(Recorded information)

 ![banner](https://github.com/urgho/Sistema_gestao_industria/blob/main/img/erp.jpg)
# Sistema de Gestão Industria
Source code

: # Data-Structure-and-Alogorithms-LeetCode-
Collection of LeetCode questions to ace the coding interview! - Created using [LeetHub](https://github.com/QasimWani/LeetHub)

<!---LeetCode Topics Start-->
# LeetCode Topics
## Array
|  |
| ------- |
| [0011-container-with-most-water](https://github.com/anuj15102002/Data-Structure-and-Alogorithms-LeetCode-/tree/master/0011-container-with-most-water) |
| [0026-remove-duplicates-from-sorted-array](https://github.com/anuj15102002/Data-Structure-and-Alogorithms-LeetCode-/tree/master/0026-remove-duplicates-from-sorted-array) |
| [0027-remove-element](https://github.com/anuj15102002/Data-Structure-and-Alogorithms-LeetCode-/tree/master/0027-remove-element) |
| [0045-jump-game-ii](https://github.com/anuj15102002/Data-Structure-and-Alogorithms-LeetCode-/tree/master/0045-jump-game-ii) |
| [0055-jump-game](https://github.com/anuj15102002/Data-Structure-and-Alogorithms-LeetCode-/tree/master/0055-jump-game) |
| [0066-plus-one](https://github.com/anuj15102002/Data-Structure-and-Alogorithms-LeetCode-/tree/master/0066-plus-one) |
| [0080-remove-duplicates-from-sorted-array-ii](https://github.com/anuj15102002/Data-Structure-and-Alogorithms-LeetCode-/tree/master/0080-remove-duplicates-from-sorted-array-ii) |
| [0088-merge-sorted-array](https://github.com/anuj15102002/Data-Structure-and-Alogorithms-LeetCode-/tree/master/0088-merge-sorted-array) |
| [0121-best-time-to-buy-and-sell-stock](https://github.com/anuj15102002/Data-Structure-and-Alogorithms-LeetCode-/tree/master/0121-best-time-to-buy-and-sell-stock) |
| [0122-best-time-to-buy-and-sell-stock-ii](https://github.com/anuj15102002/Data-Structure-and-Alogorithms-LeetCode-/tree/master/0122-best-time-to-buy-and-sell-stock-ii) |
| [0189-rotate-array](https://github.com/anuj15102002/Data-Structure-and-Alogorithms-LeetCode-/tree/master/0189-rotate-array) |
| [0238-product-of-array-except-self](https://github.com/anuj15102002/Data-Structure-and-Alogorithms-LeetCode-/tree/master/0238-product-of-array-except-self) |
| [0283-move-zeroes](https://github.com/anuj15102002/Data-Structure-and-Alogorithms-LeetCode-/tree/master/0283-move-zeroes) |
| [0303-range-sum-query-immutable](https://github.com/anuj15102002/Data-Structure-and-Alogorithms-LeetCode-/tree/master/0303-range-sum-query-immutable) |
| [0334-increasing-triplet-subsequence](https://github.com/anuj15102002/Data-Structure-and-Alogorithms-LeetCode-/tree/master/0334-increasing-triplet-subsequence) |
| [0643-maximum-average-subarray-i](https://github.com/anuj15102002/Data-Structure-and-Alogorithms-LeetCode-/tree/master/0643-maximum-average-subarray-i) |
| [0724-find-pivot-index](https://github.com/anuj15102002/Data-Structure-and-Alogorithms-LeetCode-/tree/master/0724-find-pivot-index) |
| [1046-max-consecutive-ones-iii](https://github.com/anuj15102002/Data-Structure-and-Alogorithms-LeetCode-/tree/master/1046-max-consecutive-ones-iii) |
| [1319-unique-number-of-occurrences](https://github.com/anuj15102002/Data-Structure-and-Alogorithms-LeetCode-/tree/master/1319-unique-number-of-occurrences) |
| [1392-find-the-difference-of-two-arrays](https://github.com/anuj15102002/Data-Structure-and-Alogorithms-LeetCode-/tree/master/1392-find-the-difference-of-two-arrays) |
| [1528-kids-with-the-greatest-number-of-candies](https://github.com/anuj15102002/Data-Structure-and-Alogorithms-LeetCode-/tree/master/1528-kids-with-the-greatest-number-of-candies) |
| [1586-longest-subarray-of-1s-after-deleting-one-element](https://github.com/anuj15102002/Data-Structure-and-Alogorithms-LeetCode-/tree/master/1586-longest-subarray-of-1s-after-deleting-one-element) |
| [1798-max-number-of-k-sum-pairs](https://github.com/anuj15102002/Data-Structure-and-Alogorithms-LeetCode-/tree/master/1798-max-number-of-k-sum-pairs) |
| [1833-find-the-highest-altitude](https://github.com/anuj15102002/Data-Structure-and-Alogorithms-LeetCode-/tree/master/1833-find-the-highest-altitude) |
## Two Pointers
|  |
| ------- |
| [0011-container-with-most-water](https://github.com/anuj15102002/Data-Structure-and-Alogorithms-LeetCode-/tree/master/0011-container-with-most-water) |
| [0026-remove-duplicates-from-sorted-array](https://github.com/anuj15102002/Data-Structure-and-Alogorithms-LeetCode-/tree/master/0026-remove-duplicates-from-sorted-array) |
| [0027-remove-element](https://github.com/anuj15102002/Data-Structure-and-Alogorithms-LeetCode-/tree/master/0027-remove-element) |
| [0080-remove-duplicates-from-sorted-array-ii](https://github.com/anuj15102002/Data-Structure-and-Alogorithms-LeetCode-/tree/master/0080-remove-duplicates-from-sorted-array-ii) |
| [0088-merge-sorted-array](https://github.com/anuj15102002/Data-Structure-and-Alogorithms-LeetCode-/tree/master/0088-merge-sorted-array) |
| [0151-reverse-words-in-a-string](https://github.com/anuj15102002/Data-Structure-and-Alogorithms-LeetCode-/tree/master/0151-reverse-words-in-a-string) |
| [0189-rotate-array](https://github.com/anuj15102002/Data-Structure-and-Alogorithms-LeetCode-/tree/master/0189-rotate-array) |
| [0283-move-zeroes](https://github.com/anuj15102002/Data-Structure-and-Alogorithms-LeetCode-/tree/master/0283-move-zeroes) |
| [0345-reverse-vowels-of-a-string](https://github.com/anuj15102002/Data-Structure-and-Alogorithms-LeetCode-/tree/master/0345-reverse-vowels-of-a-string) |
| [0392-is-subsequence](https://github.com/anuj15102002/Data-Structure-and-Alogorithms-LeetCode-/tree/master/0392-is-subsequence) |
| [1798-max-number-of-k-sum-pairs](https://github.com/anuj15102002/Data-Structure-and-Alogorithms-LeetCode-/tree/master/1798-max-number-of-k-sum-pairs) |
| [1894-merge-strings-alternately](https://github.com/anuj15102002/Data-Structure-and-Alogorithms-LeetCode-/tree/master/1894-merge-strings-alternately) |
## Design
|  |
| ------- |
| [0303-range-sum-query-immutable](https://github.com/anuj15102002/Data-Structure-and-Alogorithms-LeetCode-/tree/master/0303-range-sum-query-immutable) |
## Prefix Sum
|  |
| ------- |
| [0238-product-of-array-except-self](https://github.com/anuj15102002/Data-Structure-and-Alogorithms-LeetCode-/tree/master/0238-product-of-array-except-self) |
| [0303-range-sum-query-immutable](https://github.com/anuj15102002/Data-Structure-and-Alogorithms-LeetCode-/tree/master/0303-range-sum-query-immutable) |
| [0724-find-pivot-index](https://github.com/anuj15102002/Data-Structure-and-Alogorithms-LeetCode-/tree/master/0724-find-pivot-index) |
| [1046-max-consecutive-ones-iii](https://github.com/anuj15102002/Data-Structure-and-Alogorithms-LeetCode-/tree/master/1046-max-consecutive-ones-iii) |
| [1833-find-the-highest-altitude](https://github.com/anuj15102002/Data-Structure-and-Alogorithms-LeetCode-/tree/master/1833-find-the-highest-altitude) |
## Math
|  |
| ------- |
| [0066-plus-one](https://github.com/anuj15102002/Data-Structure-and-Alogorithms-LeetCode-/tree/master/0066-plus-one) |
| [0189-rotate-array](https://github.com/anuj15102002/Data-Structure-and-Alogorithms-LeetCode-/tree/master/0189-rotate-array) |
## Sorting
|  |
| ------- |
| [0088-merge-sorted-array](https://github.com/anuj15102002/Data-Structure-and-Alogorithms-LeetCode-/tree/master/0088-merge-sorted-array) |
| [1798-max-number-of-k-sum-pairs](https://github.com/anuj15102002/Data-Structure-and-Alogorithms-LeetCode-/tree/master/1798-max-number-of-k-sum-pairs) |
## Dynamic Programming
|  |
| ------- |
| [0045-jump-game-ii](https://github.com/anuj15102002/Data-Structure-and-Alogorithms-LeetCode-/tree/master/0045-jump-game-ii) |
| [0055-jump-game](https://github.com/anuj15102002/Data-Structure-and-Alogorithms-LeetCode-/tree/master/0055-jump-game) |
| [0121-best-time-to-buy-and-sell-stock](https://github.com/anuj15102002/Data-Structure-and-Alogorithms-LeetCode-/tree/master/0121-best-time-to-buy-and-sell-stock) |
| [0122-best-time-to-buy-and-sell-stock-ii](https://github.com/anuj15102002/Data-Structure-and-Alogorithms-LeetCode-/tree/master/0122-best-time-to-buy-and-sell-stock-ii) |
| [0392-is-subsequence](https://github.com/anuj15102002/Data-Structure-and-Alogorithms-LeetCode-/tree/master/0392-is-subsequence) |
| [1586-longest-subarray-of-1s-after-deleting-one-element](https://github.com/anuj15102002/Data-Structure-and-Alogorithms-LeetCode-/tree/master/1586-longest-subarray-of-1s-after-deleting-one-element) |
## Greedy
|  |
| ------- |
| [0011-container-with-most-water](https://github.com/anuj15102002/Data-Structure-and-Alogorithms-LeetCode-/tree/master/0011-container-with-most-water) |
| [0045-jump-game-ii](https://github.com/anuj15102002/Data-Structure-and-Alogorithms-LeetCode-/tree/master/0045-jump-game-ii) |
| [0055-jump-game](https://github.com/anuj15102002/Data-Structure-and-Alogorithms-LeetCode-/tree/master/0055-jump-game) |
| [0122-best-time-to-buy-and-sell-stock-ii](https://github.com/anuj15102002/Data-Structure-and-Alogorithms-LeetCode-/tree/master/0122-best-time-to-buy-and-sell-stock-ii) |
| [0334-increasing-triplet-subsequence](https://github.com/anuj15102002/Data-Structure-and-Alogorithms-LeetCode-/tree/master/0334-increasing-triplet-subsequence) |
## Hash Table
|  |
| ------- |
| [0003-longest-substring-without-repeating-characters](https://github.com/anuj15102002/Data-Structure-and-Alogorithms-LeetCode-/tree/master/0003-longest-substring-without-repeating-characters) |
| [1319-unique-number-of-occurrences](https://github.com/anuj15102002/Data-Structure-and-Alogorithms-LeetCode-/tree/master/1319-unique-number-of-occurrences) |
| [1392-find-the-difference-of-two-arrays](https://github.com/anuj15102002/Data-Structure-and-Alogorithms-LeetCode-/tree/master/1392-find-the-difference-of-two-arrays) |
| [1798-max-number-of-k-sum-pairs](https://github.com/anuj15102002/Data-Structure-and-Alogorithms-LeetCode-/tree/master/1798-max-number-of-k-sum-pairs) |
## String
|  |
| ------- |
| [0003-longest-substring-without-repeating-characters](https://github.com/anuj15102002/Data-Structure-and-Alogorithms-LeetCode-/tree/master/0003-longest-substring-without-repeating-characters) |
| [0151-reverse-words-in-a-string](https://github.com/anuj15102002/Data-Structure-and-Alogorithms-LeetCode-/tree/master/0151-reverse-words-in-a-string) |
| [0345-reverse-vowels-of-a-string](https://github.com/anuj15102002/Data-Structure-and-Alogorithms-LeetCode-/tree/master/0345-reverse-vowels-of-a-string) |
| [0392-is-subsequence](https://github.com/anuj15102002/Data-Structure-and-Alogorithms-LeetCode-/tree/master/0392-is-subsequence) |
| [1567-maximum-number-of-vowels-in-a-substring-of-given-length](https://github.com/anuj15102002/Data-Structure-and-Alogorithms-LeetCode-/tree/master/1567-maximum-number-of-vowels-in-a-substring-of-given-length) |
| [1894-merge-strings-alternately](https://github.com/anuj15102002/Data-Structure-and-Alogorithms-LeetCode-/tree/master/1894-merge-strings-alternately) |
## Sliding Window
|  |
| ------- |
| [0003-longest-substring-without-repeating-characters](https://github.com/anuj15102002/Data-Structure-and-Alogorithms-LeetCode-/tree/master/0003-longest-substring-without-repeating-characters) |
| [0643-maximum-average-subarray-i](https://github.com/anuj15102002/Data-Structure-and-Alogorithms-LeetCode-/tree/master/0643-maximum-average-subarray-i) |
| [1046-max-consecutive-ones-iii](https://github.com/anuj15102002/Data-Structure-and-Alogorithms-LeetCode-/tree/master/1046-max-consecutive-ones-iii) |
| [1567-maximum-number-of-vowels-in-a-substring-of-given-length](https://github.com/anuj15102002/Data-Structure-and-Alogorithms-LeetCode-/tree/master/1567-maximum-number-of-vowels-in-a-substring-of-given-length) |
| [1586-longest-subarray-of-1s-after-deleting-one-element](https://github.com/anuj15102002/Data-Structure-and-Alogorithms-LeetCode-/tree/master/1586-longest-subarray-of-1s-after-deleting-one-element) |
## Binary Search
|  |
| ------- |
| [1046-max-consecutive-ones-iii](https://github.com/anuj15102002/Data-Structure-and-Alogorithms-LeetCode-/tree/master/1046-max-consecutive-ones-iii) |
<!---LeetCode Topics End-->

(End Recorded information)

> Try it
A single number is the whole answer: the count of lines above that hold "Topics".

> Reply
3